## Action item
The response must be a precise copy of the records that follow.

________________________

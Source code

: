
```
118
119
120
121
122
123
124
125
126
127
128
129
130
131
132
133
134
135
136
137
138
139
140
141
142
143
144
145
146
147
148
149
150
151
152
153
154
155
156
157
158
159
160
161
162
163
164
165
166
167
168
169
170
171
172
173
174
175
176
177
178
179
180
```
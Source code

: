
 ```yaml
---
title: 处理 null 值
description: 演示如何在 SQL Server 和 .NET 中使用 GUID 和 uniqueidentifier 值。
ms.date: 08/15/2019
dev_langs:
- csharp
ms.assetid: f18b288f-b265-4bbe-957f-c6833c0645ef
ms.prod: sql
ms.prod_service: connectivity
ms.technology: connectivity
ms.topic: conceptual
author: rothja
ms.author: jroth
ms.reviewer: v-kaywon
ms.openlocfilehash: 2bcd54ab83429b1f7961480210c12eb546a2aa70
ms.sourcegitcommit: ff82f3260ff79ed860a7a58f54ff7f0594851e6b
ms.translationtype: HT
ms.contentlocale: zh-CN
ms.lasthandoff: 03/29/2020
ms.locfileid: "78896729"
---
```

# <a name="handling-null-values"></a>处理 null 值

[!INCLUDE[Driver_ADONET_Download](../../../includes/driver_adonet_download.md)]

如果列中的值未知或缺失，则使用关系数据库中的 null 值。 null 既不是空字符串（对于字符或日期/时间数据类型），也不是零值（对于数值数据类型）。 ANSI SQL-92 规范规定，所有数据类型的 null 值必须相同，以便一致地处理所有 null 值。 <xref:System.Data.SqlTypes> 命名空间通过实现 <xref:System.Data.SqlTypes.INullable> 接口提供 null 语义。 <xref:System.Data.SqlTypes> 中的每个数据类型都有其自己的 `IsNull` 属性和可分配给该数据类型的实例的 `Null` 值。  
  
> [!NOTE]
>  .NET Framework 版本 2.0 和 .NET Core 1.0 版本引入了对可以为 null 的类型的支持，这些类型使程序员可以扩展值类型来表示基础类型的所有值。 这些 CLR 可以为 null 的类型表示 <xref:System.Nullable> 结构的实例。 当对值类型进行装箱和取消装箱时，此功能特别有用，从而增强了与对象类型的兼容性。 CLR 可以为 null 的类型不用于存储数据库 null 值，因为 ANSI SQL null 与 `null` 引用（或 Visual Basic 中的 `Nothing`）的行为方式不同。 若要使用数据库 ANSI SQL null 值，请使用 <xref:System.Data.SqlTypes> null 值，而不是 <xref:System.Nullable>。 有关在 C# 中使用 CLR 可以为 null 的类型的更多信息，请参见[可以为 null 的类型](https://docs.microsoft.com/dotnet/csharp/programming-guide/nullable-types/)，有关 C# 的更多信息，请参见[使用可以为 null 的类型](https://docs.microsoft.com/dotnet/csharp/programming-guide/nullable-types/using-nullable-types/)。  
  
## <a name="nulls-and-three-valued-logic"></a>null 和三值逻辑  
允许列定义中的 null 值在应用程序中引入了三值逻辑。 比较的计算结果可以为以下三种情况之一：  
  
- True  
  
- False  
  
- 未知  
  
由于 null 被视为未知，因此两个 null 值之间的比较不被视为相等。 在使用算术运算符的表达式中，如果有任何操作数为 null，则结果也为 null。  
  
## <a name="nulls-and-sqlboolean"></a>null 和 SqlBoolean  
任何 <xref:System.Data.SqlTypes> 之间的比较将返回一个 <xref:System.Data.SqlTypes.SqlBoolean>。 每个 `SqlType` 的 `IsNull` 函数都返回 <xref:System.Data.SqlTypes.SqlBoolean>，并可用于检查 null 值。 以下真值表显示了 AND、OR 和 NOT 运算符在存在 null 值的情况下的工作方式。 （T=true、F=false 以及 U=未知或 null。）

________________________

## Response below
Source code

:
```
118
119
120
121
122
123
124
125
126
127
128
129
130
131
132
133
134
135
136
137
138
139
140
141
142
143
144
145
146
147
148
149
150
151
152
153
154
155
156
157
158
159
160
161
162
163
164
165
166
167
168
169
170
171
172
173
174
175
176
177
178
179
180
```
Source code

:
 ```yaml
---
title: 处理 null 值
description: 演示如何在 SQL Server 和 .NET 中使用 GUID 和 uniqueidentifier 值。
ms.date: 08/15/2019
dev_langs:
- csharp
ms.assetid: f18b288f-b265-4bbe-957f-c6833c0645ef
ms.prod: sql
ms.prod_service: connectivity
ms.technology: connectivity
ms.topic: conceptual
author: rothja
ms.author: jroth
ms.reviewer: v-kaywon
ms.openlocfilehash: 2bcd54ab83429b1f7961480210c12eb546a2aa70
ms.sourcegitcommit: ff82f3260ff79ed860a7a58f54ff7f0594851e6b
ms.translationtype: HT
ms.contentlocale: zh-CN
ms.lasthandoff: 03/29/2020
ms.locfileid: "78896729"
---
```

# <a name="handling-null-values"></a>处理 null 值

[!INCLUDE[Driver_ADONET_Download](../../../includes/driver_adonet_download.md)]

如果列中的值未知或缺失，则使用关系数据库中的 null 值。 null 既不是空字符串（对于字符或日期/时间数据类型），也不是零值（对于数值数据类型）。 ANSI SQL-92 规范规定，所有数据类型的 null 值必须相同，以便一致地处理所有 null 值。 <xref:System.Data.SqlTypes> 命名空间通过实现 <xref:System.Data.SqlTypes.INullable> 接口提供 null 语义。 <xref:System.Data.SqlTypes> 中的每个数据类型都有其自己的 `IsNull` 属性和可分配给该数据类型的实例的 `Null` 值。  
  
> [!NOTE]
>  .NET Framework 版本 2.0 和 .NET Core 1.0 版本引入了对可以为 null 的类型的支持，这些类型使程序员可以扩展值类型来表示基础类型的所有值。 这些 CLR 可以为 null 的类型表示 <xref:System.Nullable> 结构的实例。 当对值类型进行装箱和取消装箱时，此功能特别有用，从而增强了与对象类型的兼容性。 CLR 可以为 null 的类型不用于存储数据库 null 值，因为 ANSI SQL null 与 `null` 引用（或 Visual Basic 中的 `Nothing`）的行为方式不同。 若要使用数据库 ANSI SQL null 值，请使用 <xref:System.Data.SqlTypes> null 值，而不是 <xref:System.Nullable>。 有关在 C# 中使用 CLR 可以为 null 的类型的更多信息，请参见[可以为 null 的类型](https://docs.microsoft.com/dotnet/csharp/programming-guide/nullable-types/)，有关 C# 的更多信息，请参见[使用可以为 null 的类型](https://docs.microsoft.com/dotnet/csharp/programming-guide/nullable-types/using-nullable-types/)。  
  
## <a name="nulls-and-three-valued-logic"></a>null 和三值逻辑  
允许列定义中的 null 值在应用程序中引入了三值逻辑。 比较的计算结果可以为以下三种情况之一：  
  
- True  
  
- False  
  
- 未知  
  
由于 null 被视为未知，因此两个 null 值之间的比较不被视为相等。 在使用算术运算符的表达式中，如果有任何操作数为 null，则结果也为 null。  
  
## <a name="nulls-and-sqlboolean"></a>null 和 SqlBoolean  
任何 <xref:System.Data.SqlTypes> 之间的比较将返回一个 <xref:System.Data.SqlTypes.SqlBoolean>。 每个 `SqlType` 的 `IsNull` 函数都返回 <xref:System.Data.SqlTypes.SqlBoolean>，并可用于检查 null 值。 以下真值表显示了 AND、OR 和 NOT 运算符在存在 null 值的情况下的工作方式。 （T=true、F=false 以及 U=未知或 null。）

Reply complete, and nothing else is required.